Activity:
The data below holds the lines to copy: everything from the line containing "very time-consuming operation), a" to the line containing "is to develop", both ends included, set down exactly.

- Opening Delimiter -

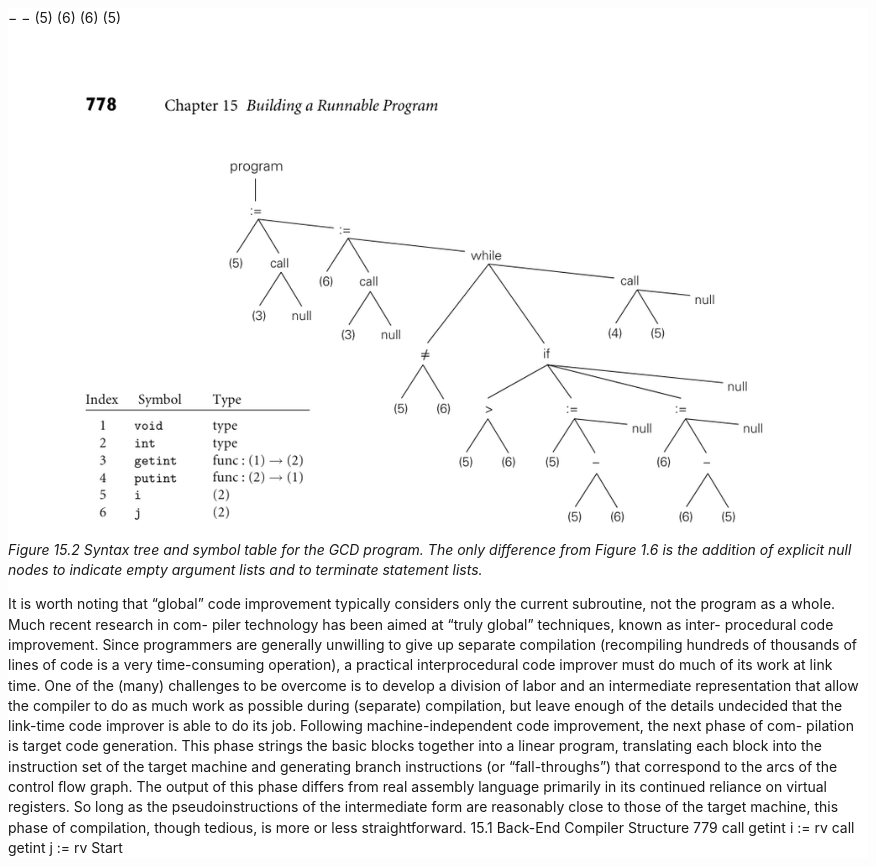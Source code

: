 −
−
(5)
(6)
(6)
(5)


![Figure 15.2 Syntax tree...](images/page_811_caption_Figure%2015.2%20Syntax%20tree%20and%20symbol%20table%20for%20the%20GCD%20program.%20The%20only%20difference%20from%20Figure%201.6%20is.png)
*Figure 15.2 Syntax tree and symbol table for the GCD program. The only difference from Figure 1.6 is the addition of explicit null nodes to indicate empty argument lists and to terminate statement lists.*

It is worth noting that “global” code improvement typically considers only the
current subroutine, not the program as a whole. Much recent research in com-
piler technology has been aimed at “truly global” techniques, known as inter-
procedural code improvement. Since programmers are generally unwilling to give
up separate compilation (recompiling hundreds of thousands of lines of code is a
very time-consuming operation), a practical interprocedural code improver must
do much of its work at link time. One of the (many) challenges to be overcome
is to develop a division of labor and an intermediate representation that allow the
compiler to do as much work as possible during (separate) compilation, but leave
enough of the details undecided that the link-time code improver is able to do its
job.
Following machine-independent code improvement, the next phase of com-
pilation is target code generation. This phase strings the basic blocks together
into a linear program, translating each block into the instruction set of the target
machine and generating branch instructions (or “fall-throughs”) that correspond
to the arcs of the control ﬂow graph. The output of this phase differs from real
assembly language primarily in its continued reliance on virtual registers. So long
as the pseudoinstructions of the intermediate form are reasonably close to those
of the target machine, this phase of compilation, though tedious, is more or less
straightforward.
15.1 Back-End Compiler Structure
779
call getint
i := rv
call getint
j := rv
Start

- Closing Delimiter -
- Opening Delimiter -

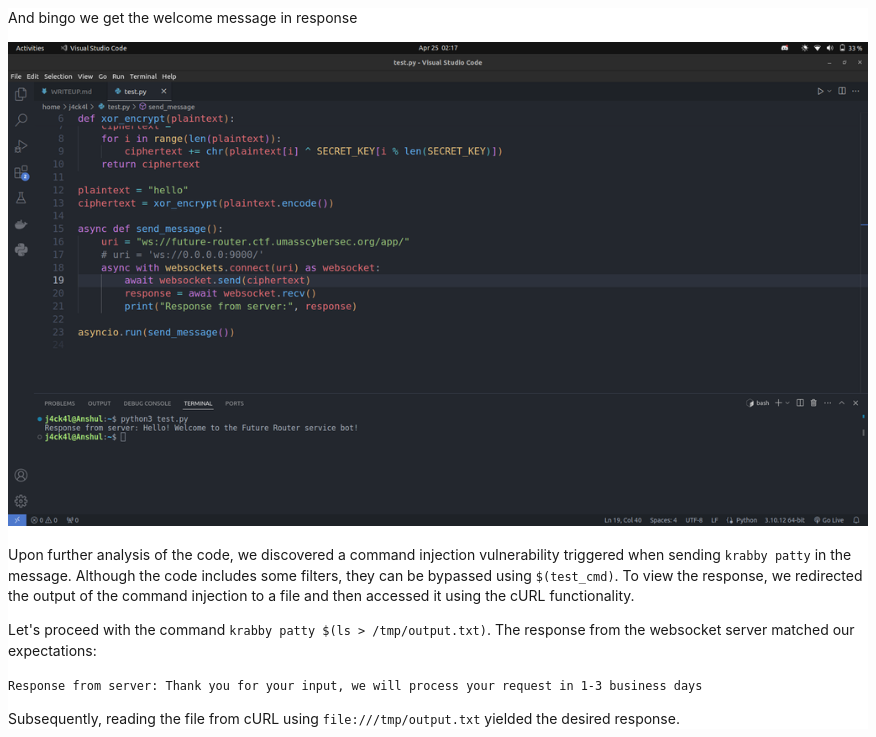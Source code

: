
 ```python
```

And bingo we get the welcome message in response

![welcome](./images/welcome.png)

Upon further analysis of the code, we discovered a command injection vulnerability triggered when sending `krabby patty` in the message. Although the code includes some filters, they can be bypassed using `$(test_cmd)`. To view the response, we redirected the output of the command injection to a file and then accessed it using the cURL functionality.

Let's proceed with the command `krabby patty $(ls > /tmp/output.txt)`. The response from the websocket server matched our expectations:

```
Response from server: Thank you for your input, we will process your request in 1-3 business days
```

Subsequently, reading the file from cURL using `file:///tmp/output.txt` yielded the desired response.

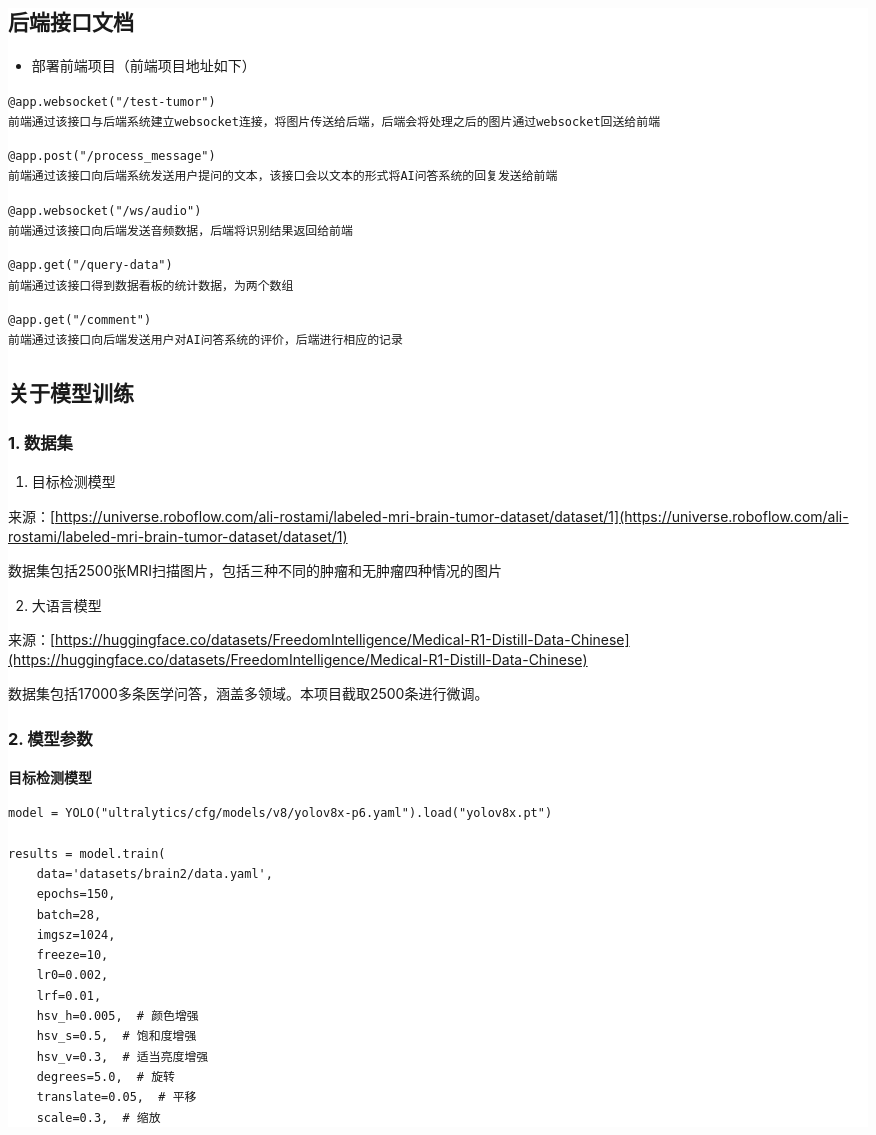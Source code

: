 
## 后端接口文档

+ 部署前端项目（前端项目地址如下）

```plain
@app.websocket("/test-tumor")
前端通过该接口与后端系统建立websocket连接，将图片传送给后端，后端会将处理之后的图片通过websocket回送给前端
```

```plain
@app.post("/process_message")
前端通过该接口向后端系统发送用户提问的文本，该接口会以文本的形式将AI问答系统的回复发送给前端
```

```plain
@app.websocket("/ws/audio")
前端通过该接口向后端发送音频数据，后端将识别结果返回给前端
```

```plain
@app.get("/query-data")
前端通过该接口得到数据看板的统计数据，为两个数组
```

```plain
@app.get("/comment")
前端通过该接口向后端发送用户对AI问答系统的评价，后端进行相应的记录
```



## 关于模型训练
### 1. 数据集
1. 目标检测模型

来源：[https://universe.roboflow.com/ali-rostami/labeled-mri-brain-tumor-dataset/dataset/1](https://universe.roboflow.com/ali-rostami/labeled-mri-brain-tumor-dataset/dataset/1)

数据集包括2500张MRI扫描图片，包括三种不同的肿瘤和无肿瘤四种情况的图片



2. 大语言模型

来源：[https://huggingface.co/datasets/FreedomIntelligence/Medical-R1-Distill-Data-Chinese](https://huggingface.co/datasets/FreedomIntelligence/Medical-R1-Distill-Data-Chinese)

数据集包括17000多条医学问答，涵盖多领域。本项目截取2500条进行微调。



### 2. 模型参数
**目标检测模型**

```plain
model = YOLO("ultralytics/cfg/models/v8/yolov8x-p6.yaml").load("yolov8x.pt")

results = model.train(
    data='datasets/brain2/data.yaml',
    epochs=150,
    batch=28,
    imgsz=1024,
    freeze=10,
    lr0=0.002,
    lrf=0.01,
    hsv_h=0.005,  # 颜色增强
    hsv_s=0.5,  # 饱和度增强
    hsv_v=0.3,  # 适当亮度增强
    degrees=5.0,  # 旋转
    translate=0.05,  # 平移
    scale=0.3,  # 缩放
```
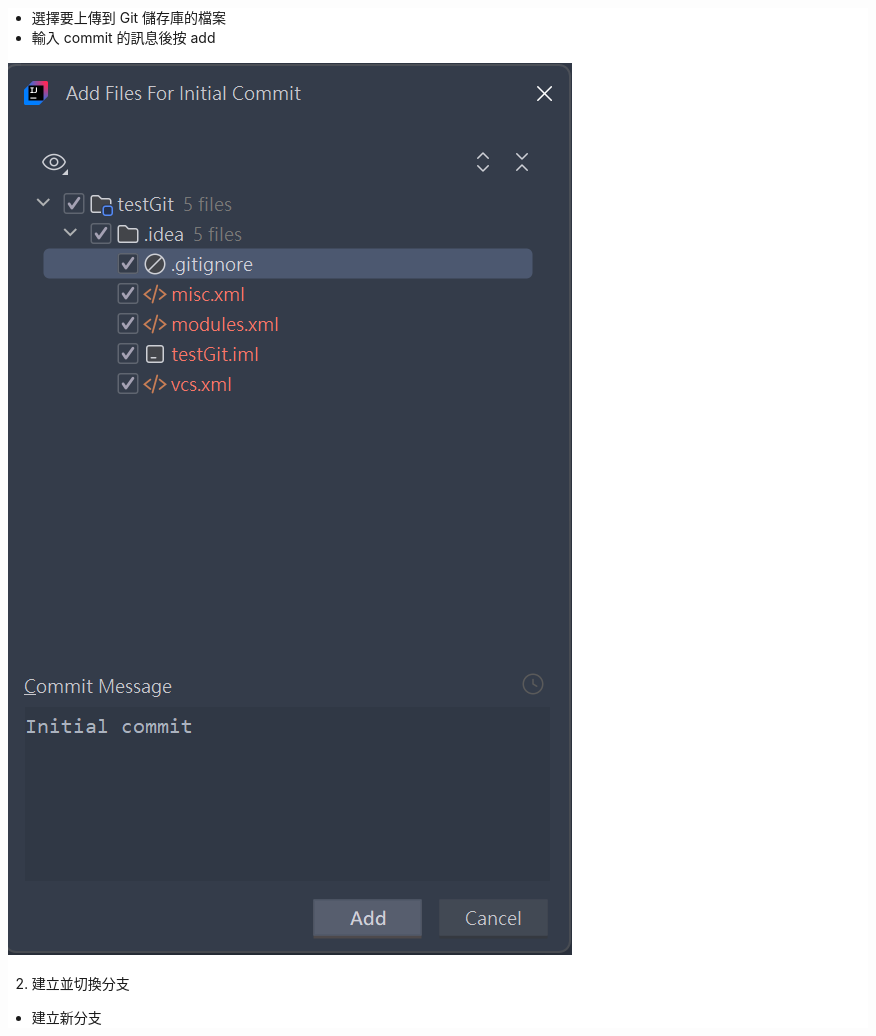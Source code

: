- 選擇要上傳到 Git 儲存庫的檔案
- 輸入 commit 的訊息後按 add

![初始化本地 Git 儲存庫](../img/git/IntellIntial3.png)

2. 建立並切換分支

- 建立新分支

- Closing Delimiter -
- Opening Delimiter -

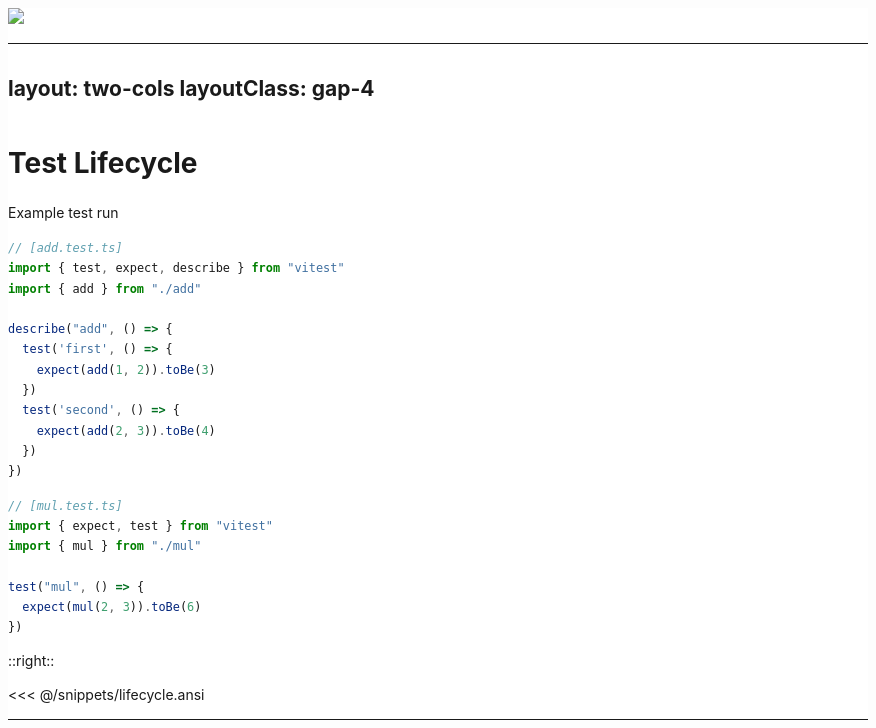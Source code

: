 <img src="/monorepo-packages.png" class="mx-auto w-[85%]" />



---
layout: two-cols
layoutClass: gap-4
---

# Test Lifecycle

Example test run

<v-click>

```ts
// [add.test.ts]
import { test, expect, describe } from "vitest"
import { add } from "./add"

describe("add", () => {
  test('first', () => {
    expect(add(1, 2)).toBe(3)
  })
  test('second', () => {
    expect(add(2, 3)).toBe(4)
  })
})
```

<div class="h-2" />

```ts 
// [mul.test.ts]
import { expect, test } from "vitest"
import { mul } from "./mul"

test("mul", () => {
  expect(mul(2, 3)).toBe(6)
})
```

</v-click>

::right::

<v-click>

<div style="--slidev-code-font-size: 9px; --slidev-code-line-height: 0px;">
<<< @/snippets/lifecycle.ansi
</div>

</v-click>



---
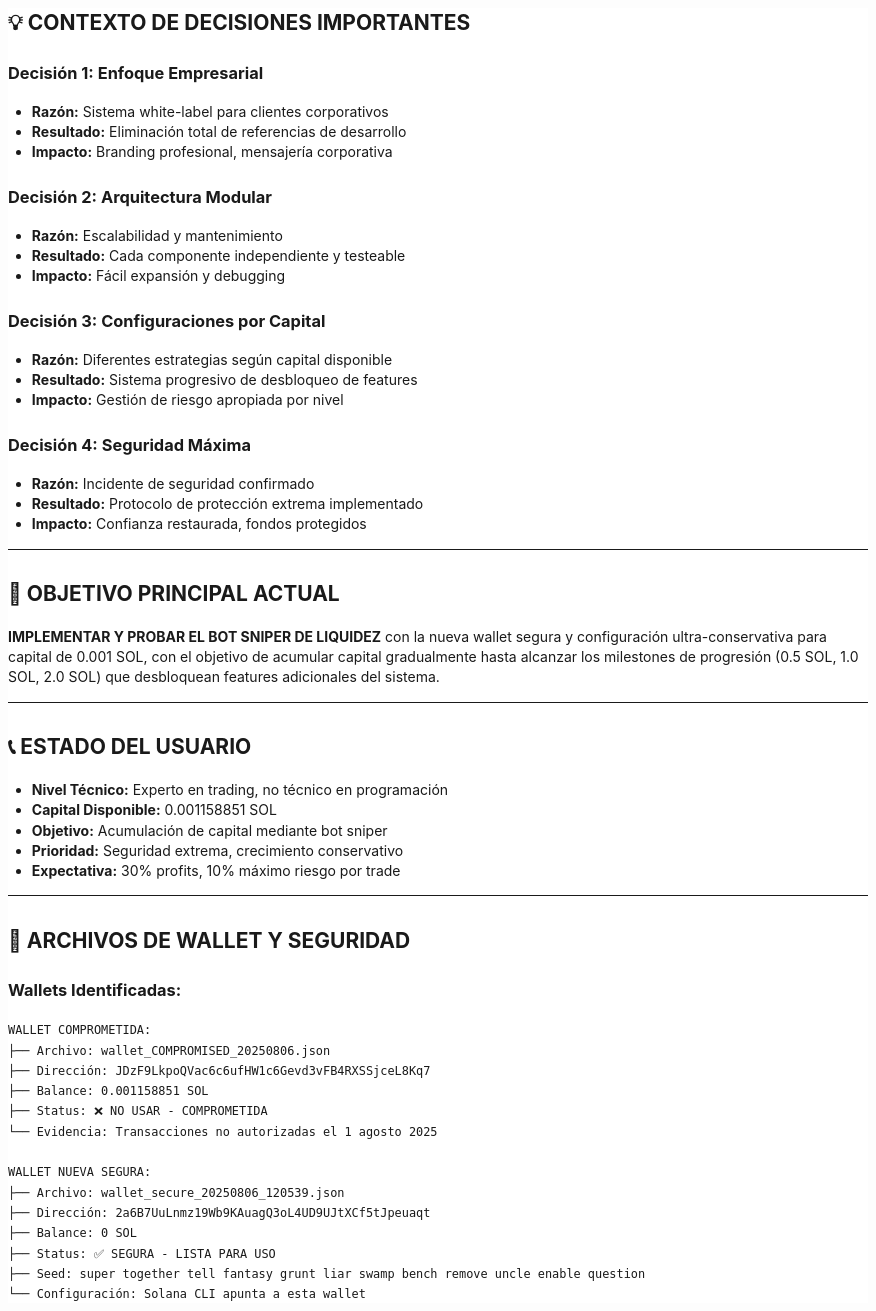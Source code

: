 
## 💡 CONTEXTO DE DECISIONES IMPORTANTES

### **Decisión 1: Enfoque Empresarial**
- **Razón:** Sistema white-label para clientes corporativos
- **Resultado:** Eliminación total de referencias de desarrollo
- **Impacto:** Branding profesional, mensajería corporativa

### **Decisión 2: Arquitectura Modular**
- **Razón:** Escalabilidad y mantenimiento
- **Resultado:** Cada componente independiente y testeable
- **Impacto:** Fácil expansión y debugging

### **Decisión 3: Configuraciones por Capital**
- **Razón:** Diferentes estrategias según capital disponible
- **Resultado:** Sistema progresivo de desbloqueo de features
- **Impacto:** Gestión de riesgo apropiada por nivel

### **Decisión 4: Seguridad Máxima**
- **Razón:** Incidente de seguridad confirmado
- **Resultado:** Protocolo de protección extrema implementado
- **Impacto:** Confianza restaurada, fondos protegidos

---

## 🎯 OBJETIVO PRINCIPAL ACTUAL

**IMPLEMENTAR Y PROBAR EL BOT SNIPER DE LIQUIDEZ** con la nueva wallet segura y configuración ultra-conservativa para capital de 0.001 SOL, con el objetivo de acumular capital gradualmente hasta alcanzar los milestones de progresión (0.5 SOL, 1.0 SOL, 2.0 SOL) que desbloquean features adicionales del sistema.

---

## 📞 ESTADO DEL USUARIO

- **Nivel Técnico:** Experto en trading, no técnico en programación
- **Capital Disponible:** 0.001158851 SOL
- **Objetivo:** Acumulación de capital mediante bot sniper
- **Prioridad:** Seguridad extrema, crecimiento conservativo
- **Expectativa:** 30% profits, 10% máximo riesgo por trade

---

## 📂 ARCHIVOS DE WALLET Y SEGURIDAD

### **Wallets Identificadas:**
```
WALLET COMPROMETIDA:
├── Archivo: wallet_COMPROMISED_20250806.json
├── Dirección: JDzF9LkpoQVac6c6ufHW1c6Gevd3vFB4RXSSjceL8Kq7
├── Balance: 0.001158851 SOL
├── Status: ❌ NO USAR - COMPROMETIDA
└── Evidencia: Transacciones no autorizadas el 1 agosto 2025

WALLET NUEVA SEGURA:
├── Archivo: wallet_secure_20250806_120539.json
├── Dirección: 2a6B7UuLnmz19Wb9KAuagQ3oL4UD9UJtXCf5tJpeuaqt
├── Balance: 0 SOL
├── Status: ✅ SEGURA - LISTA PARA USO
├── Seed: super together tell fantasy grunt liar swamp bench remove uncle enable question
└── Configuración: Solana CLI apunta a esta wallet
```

- Closing Delimiter -

Solution for this problem:
very time-consuming operation), a practical interprocedural code improver must
do much of its work at link time. One of the (many) challenges to be overcome
is to develop a division of labor and an intermediate representation that allow the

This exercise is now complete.